BEGIN Listed entries
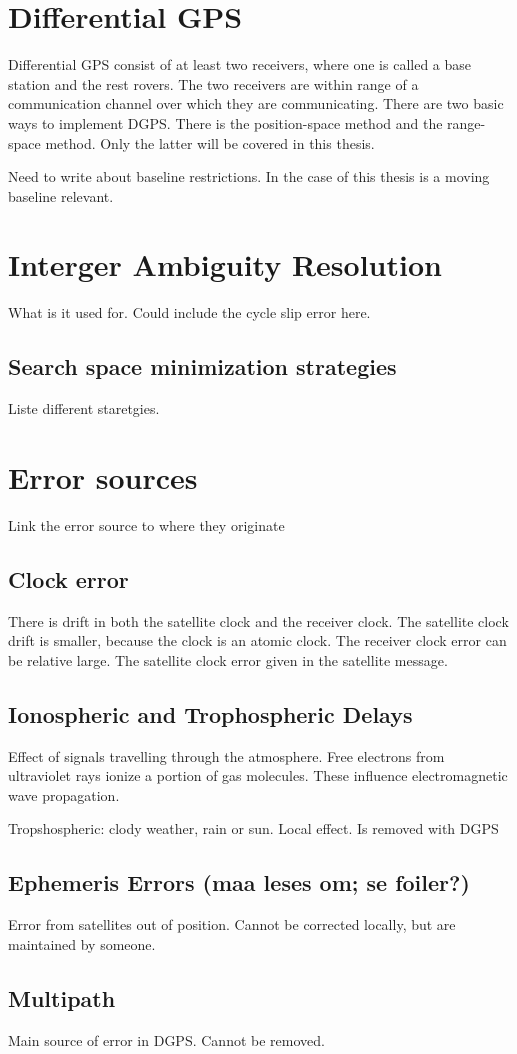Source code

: \section{Differential GPS}
Differential GPS consist of at least two receivers, where one is called a base station and the rest rovers. The two receivers are within range of a communication channel over which they are communicating. There are two basic ways to implement DGPS. There is the position-space method and the range-space method. Only the latter will be covered in this thesis.

Need to write about baseline restrictions. In the case of this thesis is a moving baseline relevant. 
\section{Interger Ambiguity Resolution}
What is it used for. Could include the cycle slip error here.
\subsection{Search space minimization strategies}
Liste different staretgies.
\section{Error sources}
Link the error source to where they originate
\subsection{Clock error}
There is drift in both the satellite clock and the receiver clock. The satellite clock drift is smaller, because the clock is an atomic clock. The receiver clock error can be relative large. The satellite clock error given in the satellite message. 
\subsection{Ionospheric and Trophospheric Delays}
Effect of signals travelling through the atmosphere. Free electrons from ultraviolet rays ionize a portion of gas molecules. These influence electromagnetic wave propagation.

Tropshospheric: clody weather, rain or sun. Local effect. Is removed with DGPS
\subsection{Ephemeris Errors (maa leses om; se foiler?)}
Error from satellites out of position. Cannot be corrected locally, but are maintained by someone.
\subsection{Multipath}
Main source of error in DGPS. Cannot be removed. 
\cleardoublepage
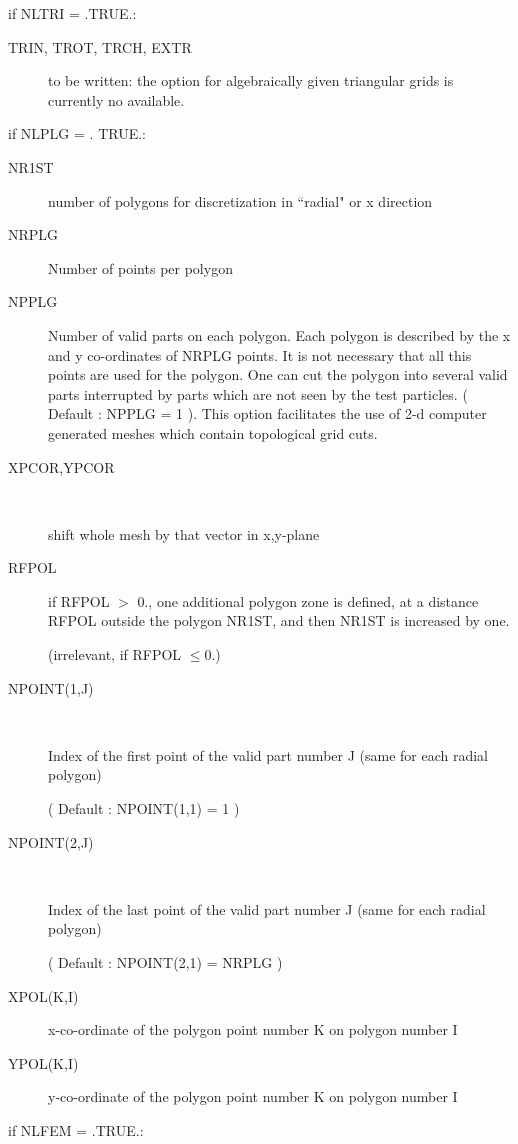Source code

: if NLTRI = .TRUE.:
\begin{description}
  \item[TRIN, TROT, TRCH, EXTR] to be written: the option for algebraically given
        triangular grids is currently no available.

\end{description}
if NLPLG = .
TRUE.:
\begin{description}
  \item[NR1ST] number of polygons for discretization in ``radial" or x direction
  \item[NRPLG] Number of points per polygon
  \item[NPPLG] Number of valid parts on
        each polygon.
        Each polygon is described by the x and y co-ordinates of NRPLG points.
        It is not necessary that all this points are used for the polygon.
        One can cut the polygon into several valid parts interrupted by parts which are
        not seen by the test particles.
        ( Default :
        NPPLG = 1 ).
        This option facilitates the use of 2-d computer generated meshes which contain
        topological grid cuts.
  \item[XPCOR,YPCOR] ~ 

        shift whole mesh by that vector in x,y-plane
  \item[RFPOL] if RFPOL $>$ 0., one
        additional polygon zone is defined, at a distance RFPOL outside the polygon
        NR1ST, and then NR1ST is increased by one.

        (irrelevant, if RFPOL $\le 0$.)
  \item[NPOINT(1,J)] ~ 

        Index of the first point of the valid part number J (same for each radial
        polygon) 

        ( Default : NPOINT(1,1) = 1 )
  \item[NPOINT(2,J)] ~ 

        Index of the last point of the valid part number J (same for each radial
        polygon) 

        ( Default : NPOINT(2,1) = NRPLG )
  \item[XPOL(K,I)] x-co-ordinate of the polygon
        point number K on polygon number I
  \item[YPOL(K,I)] y-co-ordinate of the
        polygon point number K on polygon number I
\end{description}
if NLFEM = .TRUE.:
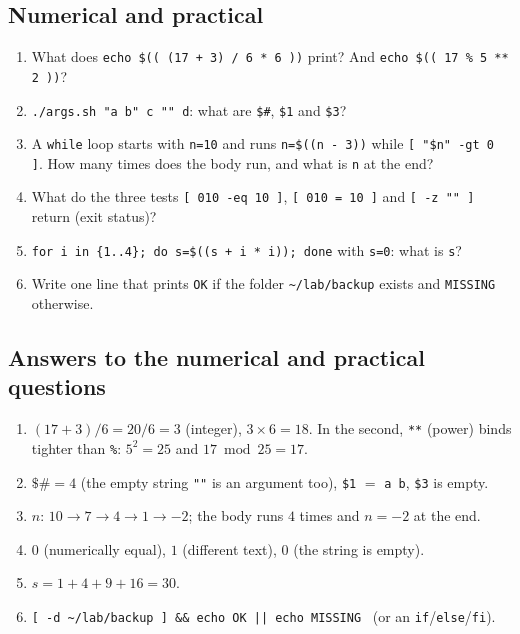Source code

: \documentclass[11pt,a4paper]{article}
\begin{document}
\subsection*{Numerical and practical}
\begin{enumerate}[leftmargin=1.6em,resume]
  \item What does \texttt{echo \$(( (17 + 3) / 6 * 6 ))} print? And \texttt{echo \$(( 17 \% 5 ** 2 ))}?
  \item \texttt{./args.sh "a b" c "" d}: what are \texttt{\$\#}, \texttt{\$1} and \texttt{\$3}?
  \item A \texttt{while} loop starts with \texttt{n=10} and runs \texttt{n=\$((n - 3))} while \texttt{[ "\$n" -gt 0 ]}. How many times does the body run, and what is \texttt{n} at the end?
  \item What do the three tests \texttt{[ 010 -eq 10 ]}, \texttt{[ 010 = 10 ]} and \texttt{[ -z "" ]} return (exit status)?
  \item \texttt{for i in \{1..4\}; do s=\$((s + i * i)); done} with \texttt{s=0}: what is \texttt{s}?
  \item Write one line that prints \texttt{OK} if the folder \texttt{\textasciitilde/lab/backup} exists and \texttt{MISSING} otherwise.
\end{enumerate}

\subsection*{Answers to the numerical and practical questions}
\begin{enumerate}[leftmargin=1.6em,start=9]
  \item $(17+3)/6 = 20/6 = 3$ (integer), $3 \times 6 = 18$. In the second, \texttt{**} (power) binds tighter than \texttt{\%}: $5^2 = 25$ and $17 \bmod 25 = 17$.
  \item $\$\# = 4$ (the empty string \texttt{""} is an argument too), \texttt{\$1} $=$ \texttt{a b}, \texttt{\$3} is empty.
  \item $n$: $10 \to 7 \to 4 \to 1 \to -2$; the body runs $4$ times and $n = -2$ at the end.
  \item $0$ (numerically equal), $1$ (different text), $0$ (the string is empty).
  \item $s = 1 + 4 + 9 + 16 = 30$.
  \item \texttt{[ -d \textasciitilde/lab/backup ] \&\& echo OK || echo MISSING} \ (or an \texttt{if}/\texttt{else}/\texttt{fi}).
\end{enumerate}
\end{document}
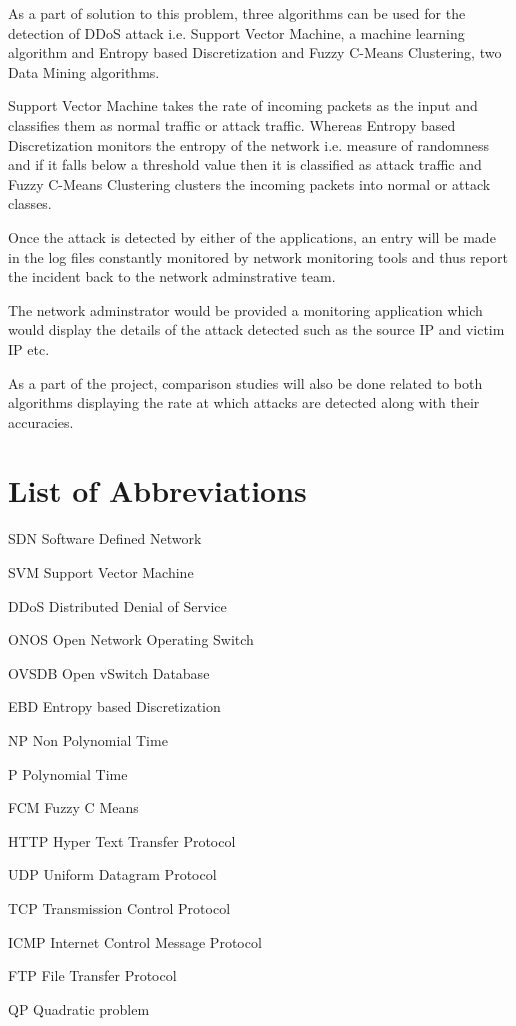 \documentclass[12pt,a4paper,final]{report}
\newcommand{\abbrlabel}[1]{\makebox[6cm][l]{\textbf{#1}\ \dotfill}}
\newenvironment{abbreviations}{\begin{list}{}{\renewcommand{\makelabel}{\abbrlabel}}}{\end{list}}
\begin{document}
As a part of solution to this problem, three algorithms can be used for the detection of DDoS attack i.e. Support Vector Machine, a machine learning algorithm and Entropy based Discretization and Fuzzy C-Means Clustering, two Data Mining algorithms.

Support Vector Machine takes the rate of incoming packets as the input and classifies them as normal traffic or attack traffic. Whereas Entropy based Discretization monitors the entropy of the network i.e. measure of randomness and if it falls below a threshold value then it is classified as attack traffic and Fuzzy C-Means Clustering clusters the incoming packets into normal or attack classes.

Once the attack is detected by either of the applications, an entry will be made in the log files constantly monitored by network monitoring tools and thus report the incident back to the network adminstrative team.

The network adminstrator would be provided a monitoring application which would display the details of the attack detected such as the source IP and victim IP etc.

As a part of the project, comparison studies will also be done related to both algorithms displaying the rate at which attacks are detected along with their accuracies.
\newpage

\listoffigures
{}
\newpage
\listoftables
{}
\newpage

\chapter*{\centering List of Abbreviations}
\begin{abbreviations}
\item[SDN] Software Defined Network
\item[SVM] Support Vector Machine
\item[DDoS] Distributed Denial of Service
\item[ONOS] Open Network Operating Switch
\item[OVSDB] Open vSwitch Database
\item[EBD] Entropy based Discretization
\item[NP] Non Polynomial Time
\item[P] Polynomial Time
\item[FCM] Fuzzy C Means 
\item[HTTP] Hyper Text Transfer Protocol
\item[UDP] Uniform Datagram Protocol
\item[TCP] Transmission Control Protocol
\item[ICMP] Internet Control Message Protocol
\item[FTP] File Transfer Protocol
\item[QP] Quadratic problem
\end{abbreviations}
\end{document}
END Listed entries
**Exercise prompt:**
This exercise needs every line of the listing that contains the word "into".

**Finished exercise:**
        One can cut the polygon into several valid parts interrupted by parts which are
Support Vector Machine takes the rate of incoming packets as the input and classifies them as normal traffic or attack traffic. Whereas Entropy based Discretization monitors the entropy of the network i.e. measure of randomness and if it falls below a threshold value then it is classified as attack traffic and Fuzzy C-Means Clustering clusters the incoming packets into normal or attack classes.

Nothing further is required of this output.